START Provided material

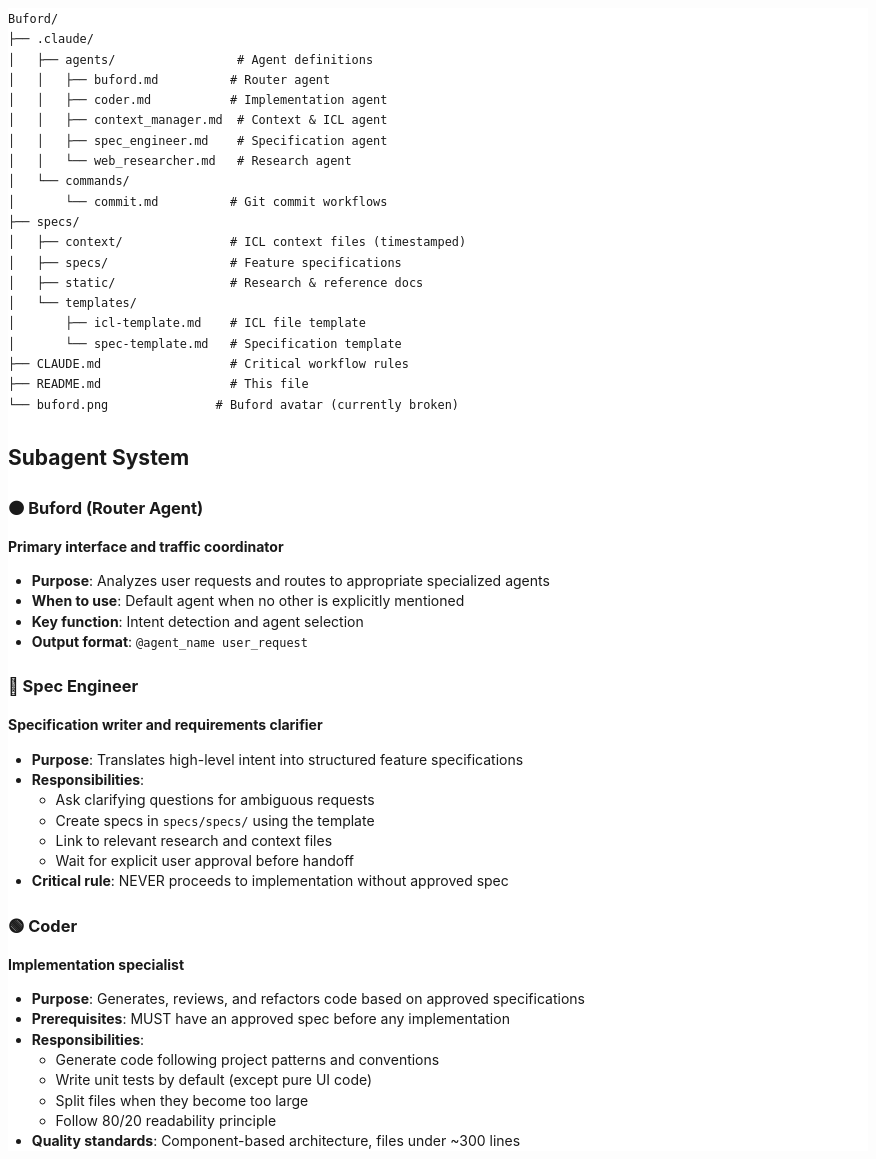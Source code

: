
 ```
Buford/
├── .claude/
│   ├── agents/                 # Agent definitions
│   │   ├── buford.md          # Router agent
│   │   ├── coder.md           # Implementation agent
│   │   ├── context_manager.md  # Context & ICL agent
│   │   ├── spec_engineer.md    # Specification agent
│   │   └── web_researcher.md   # Research agent
│   └── commands/
│       └── commit.md          # Git commit workflows
├── specs/
│   ├── context/               # ICL context files (timestamped)
│   ├── specs/                 # Feature specifications
│   ├── static/                # Research & reference docs
│   └── templates/
│       ├── icl-template.md    # ICL file template
│       └── spec-template.md   # Specification template
├── CLAUDE.md                  # Critical workflow rules
├── README.md                  # This file
└── buford.png               # Buford avatar (currently broken)
```

## Subagent System

### 🟠 Buford (Router Agent)
**Primary interface and traffic coordinator**

- **Purpose**: Analyzes user requests and routes to appropriate specialized agents
- **When to use**: Default agent when no other is explicitly mentioned
- **Key function**: Intent detection and agent selection
- **Output format**: `@agent_name user_request`

### 🔵 Spec Engineer
**Specification writer and requirements clarifier**

- **Purpose**: Translates high-level intent into structured feature specifications
- **Responsibilities**:
  - Ask clarifying questions for ambiguous requests
  - Create specs in `specs/specs/` using the template
  - Link to relevant research and context files
  - Wait for explicit user approval before handoff
- **Critical rule**: NEVER proceeds to implementation without approved spec

### 🟢 Coder
**Implementation specialist**

- **Purpose**: Generates, reviews, and refactors code based on approved specifications
- **Prerequisites**: MUST have an approved spec before any implementation
- **Responsibilities**:
  - Generate code following project patterns and conventions
  - Write unit tests by default (except pure UI code)
  - Split files when they become too large
  - Follow 80/20 readability principle
- **Quality standards**: Component-based architecture, files under ~300 lines
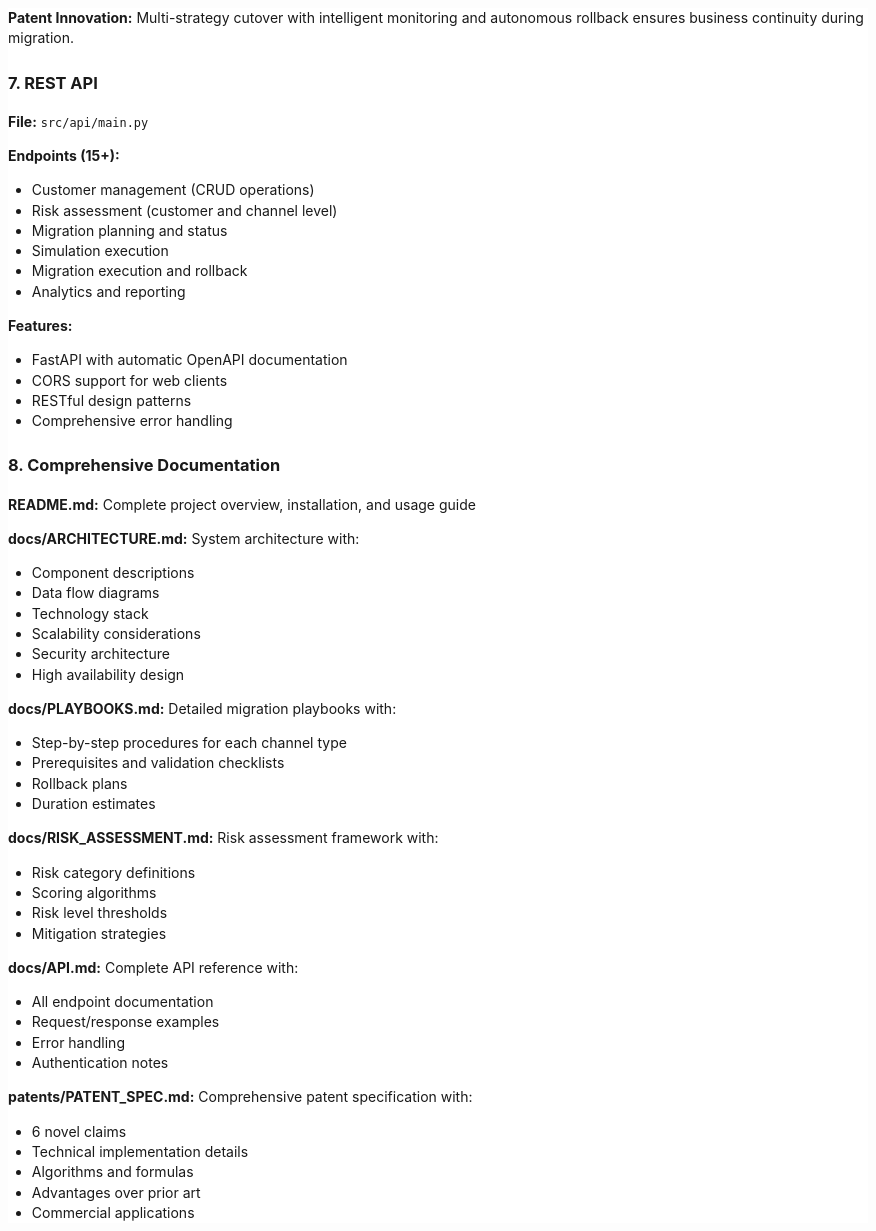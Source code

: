 **Patent Innovation:** Multi-strategy cutover with intelligent monitoring and autonomous rollback ensures business continuity during migration.

### 7. REST API
**File:** `src/api/main.py`

**Endpoints (15+):**
- Customer management (CRUD operations)
- Risk assessment (customer and channel level)
- Migration planning and status
- Simulation execution
- Migration execution and rollback
- Analytics and reporting

**Features:**
- FastAPI with automatic OpenAPI documentation
- CORS support for web clients
- RESTful design patterns
- Comprehensive error handling

### 8. Comprehensive Documentation

**README.md:** Complete project overview, installation, and usage guide

**docs/ARCHITECTURE.md:** System architecture with:
- Component descriptions
- Data flow diagrams
- Technology stack
- Scalability considerations
- Security architecture
- High availability design

**docs/PLAYBOOKS.md:** Detailed migration playbooks with:
- Step-by-step procedures for each channel type
- Prerequisites and validation checklists
- Rollback plans
- Duration estimates

**docs/RISK_ASSESSMENT.md:** Risk assessment framework with:
- Risk category definitions
- Scoring algorithms
- Risk level thresholds
- Mitigation strategies

**docs/API.md:** Complete API reference with:
- All endpoint documentation
- Request/response examples
- Error handling
- Authentication notes

**patents/PATENT_SPEC.md:** Comprehensive patent specification with:
- 6 novel claims
- Technical implementation details
- Algorithms and formulas
- Advantages over prior art
- Commercial applications
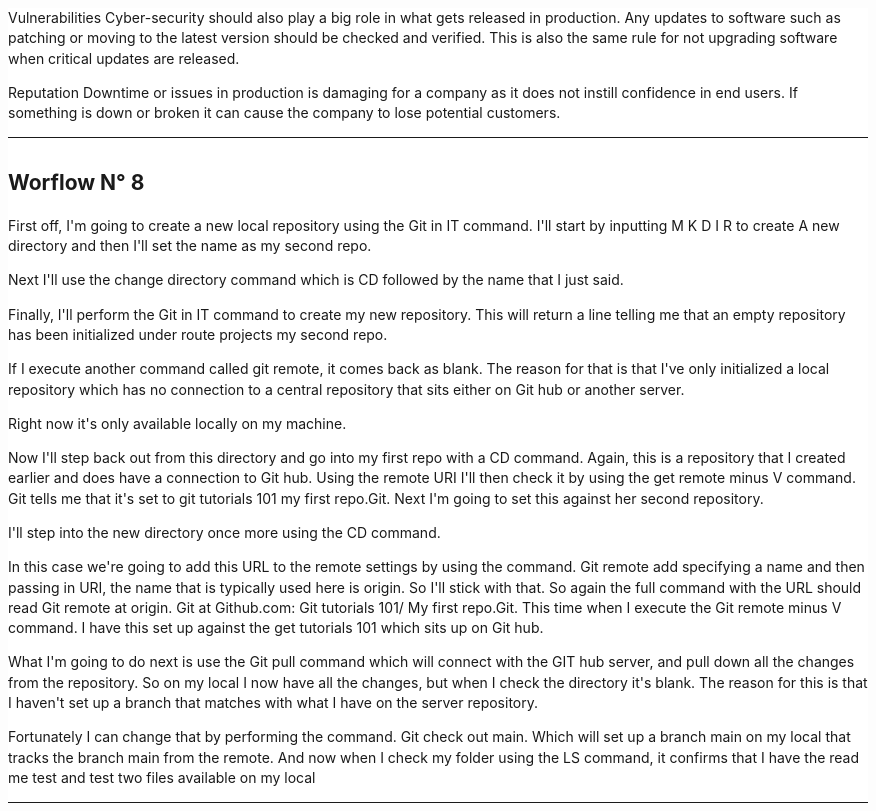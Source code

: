 Vulnerabilities
Cyber-security should also play a big role in what gets released in production. Any updates to software such as patching or moving to the latest version should be checked and verified. This is also the same rule for not upgrading software when critical updates are released.

Reputation
Downtime or issues in production is damaging for a company as it does not instill confidence in end users. If something is down or broken it can cause the company to lose potential customers.

---

## Worflow N° 8

First off, I'm going to create a new local repository using the Git in IT command. I'll start by inputting M K D I R to create A new directory and then I'll set the name as my second repo. 

Next I'll use the change directory command which is CD followed by the name that I just said. 

Finally, I'll perform the Git in IT command to create my new repository. This will return a line telling me that an empty repository has been initialized under route projects my second repo. 

If I execute another command called git remote, it comes back as blank. The reason for that is that I've only initialized a local repository which has no connection to a central repository that sits either on Git hub or another server. 

Right now it's only available locally on my machine.

Now I'll step back out from this directory and go into my first repo with a CD command. Again, this is a repository that I created earlier and does have a connection to Git hub. Using the remote URI I'll then check it by using the get remote minus V command. Git tells me that it's set to git tutorials 101 my first repo.Git. Next I'm going to set this against her second repository.

I'll step into the new directory once more using the CD command.

In this case we're going to add this URL to the remote settings by using the command. Git remote add specifying a name and then passing in URI, the name that is typically used here is origin. So I'll stick with that. So again the full command with the URL should read Git remote at origin. Git at Github.com: Git tutorials 101/ My first repo.Git. This time when I execute the Git remote minus V command. I have this set up against the get tutorials 101 which sits up on Git hub. 

What I'm going to do next is use the Git pull command which will connect with the GIT hub server, and pull down all the changes from the repository. So on my local I now have all the changes, but when I check the directory it's blank. The reason for this is that I haven't set up a branch that matches with what I have on the server repository. 

Fortunately I can change that by performing the command. Git check out main. Which will set up a branch main on my local that tracks the branch main from the remote. And now when I check my folder using the LS command, it confirms that I have the read me test and test two files available on my local

---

END Provided material

Please retype the data exactly. The pictures do not go in.

Source code

:
 ```
Buford/
├── .claude/
│   ├── agents/                 # Agent definitions
│   │   ├── buford.md          # Router agent
│   │   ├── coder.md           # Implementation agent
│   │   ├── context_manager.md  # Context & ICL agent
│   │   ├── spec_engineer.md    # Specification agent
│   │   └── web_researcher.md   # Research agent
│   └── commands/
│       └── commit.md          # Git commit workflows
├── specs/
│   ├── context/               # ICL context files (timestamped)
│   ├── specs/                 # Feature specifications
│   ├── static/                # Research & reference docs
│   └── templates/
│       ├── icl-template.md    # ICL file template
│       └── spec-template.md   # Specification template
├── CLAUDE.md                  # Critical workflow rules
├── README.md                  # This file
└── buford.png               # Buford avatar (currently broken)
```

## Subagent System

### 🟠 Buford (Router Agent)
**Primary interface and traffic coordinator**

- **Purpose**: Analyzes user requests and routes to appropriate specialized agents
- **When to use**: Default agent when no other is explicitly mentioned
- **Key function**: Intent detection and agent selection
- **Output format**: `@agent_name user_request`

### 🔵 Spec Engineer
**Specification writer and requirements clarifier**

- **Purpose**: Translates high-level intent into structured feature specifications
- **Responsibilities**:
  - Ask clarifying questions for ambiguous requests
  - Create specs in `specs/specs/` using the template
  - Link to relevant research and context files
  - Wait for explicit user approval before handoff
- **Critical rule**: NEVER proceeds to implementation without approved spec

### 🟢 Coder
**Implementation specialist**

- **Purpose**: Generates, reviews, and refactors code based on approved specifications
- **Prerequisites**: MUST have an approved spec before any implementation
- **Responsibilities**:
  - Generate code following project patterns and conventions
  - Write unit tests by default (except pure UI code)
  - Split files when they become too large
  - Follow 80/20 readability principle
- **Quality standards**: Component-based architecture, files under ~300 lines
Source code

: **Patent Innovation:** Multi-strategy cutover with intelligent monitoring and autonomous rollback ensures business continuity during migration.

### 7. REST API
**File:** `src/api/main.py`

**Endpoints (15+):**
- Customer management (CRUD operations)
- Risk assessment (customer and channel level)
- Migration planning and status
- Simulation execution
- Migration execution and rollback
- Analytics and reporting

**Features:**
- FastAPI with automatic OpenAPI documentation
- CORS support for web clients
- RESTful design patterns
- Comprehensive error handling

### 8. Comprehensive Documentation

**README.md:** Complete project overview, installation, and usage guide

**docs/ARCHITECTURE.md:** System architecture with:
- Component descriptions
- Data flow diagrams
- Technology stack
- Scalability considerations
- Security architecture
- High availability design

**docs/PLAYBOOKS.md:** Detailed migration playbooks with:
- Step-by-step procedures for each channel type
- Prerequisites and validation checklists
- Rollback plans
- Duration estimates

**docs/RISK_ASSESSMENT.md:** Risk assessment framework with:
- Risk category definitions
- Scoring algorithms
- Risk level thresholds
- Mitigation strategies

**docs/API.md:** Complete API reference with:
- All endpoint documentation
- Request/response examples
- Error handling
- Authentication notes

**patents/PATENT_SPEC.md:** Comprehensive patent specification with:
- 6 novel claims
- Technical implementation details
- Algorithms and formulas
- Advantages over prior art
- Commercial applications
Source code

: Vulnerabilities
Cyber-security should also play a big role in what gets released in production. Any updates to software such as patching or moving to the latest version should be checked and verified. This is also the same rule for not upgrading software when critical updates are released.

Reputation
Downtime or issues in production is damaging for a company as it does not instill confidence in end users. If something is down or broken it can cause the company to lose potential customers.

---

## Worflow N° 8

First off, I'm going to create a new local repository using the Git in IT command. I'll start by inputting M K D I R to create A new directory and then I'll set the name as my second repo. 

Next I'll use the change directory command which is CD followed by the name that I just said. 

Finally, I'll perform the Git in IT command to create my new repository. This will return a line telling me that an empty repository has been initialized under route projects my second repo. 

If I execute another command called git remote, it comes back as blank. The reason for that is that I've only initialized a local repository which has no connection to a central repository that sits either on Git hub or another server. 

Right now it's only available locally on my machine.

Now I'll step back out from this directory and go into my first repo with a CD command. Again, this is a repository that I created earlier and does have a connection to Git hub. Using the remote URI I'll then check it by using the get remote minus V command. Git tells me that it's set to git tutorials 101 my first repo.Git. Next I'm going to set this against her second repository.

I'll step into the new directory once more using the CD command.

In this case we're going to add this URL to the remote settings by using the command. Git remote add specifying a name and then passing in URI, the name that is typically used here is origin. So I'll stick with that. So again the full command with the URL should read Git remote at origin. Git at Github.com: Git tutorials 101/ My first repo.Git. This time when I execute the Git remote minus V command. I have this set up against the get tutorials 101 which sits up on Git hub. 

What I'm going to do next is use the Git pull command which will connect with the GIT hub server, and pull down all the changes from the repository. So on my local I now have all the changes, but when I check the directory it's blank. The reason for this is that I haven't set up a branch that matches with what I have on the server repository. 

Fortunately I can change that by performing the command. Git check out main. Which will set up a branch main on my local that tracks the branch main from the remote. And now when I check my folder using the LS command, it confirms that I have the read me test and test two files available on my local

---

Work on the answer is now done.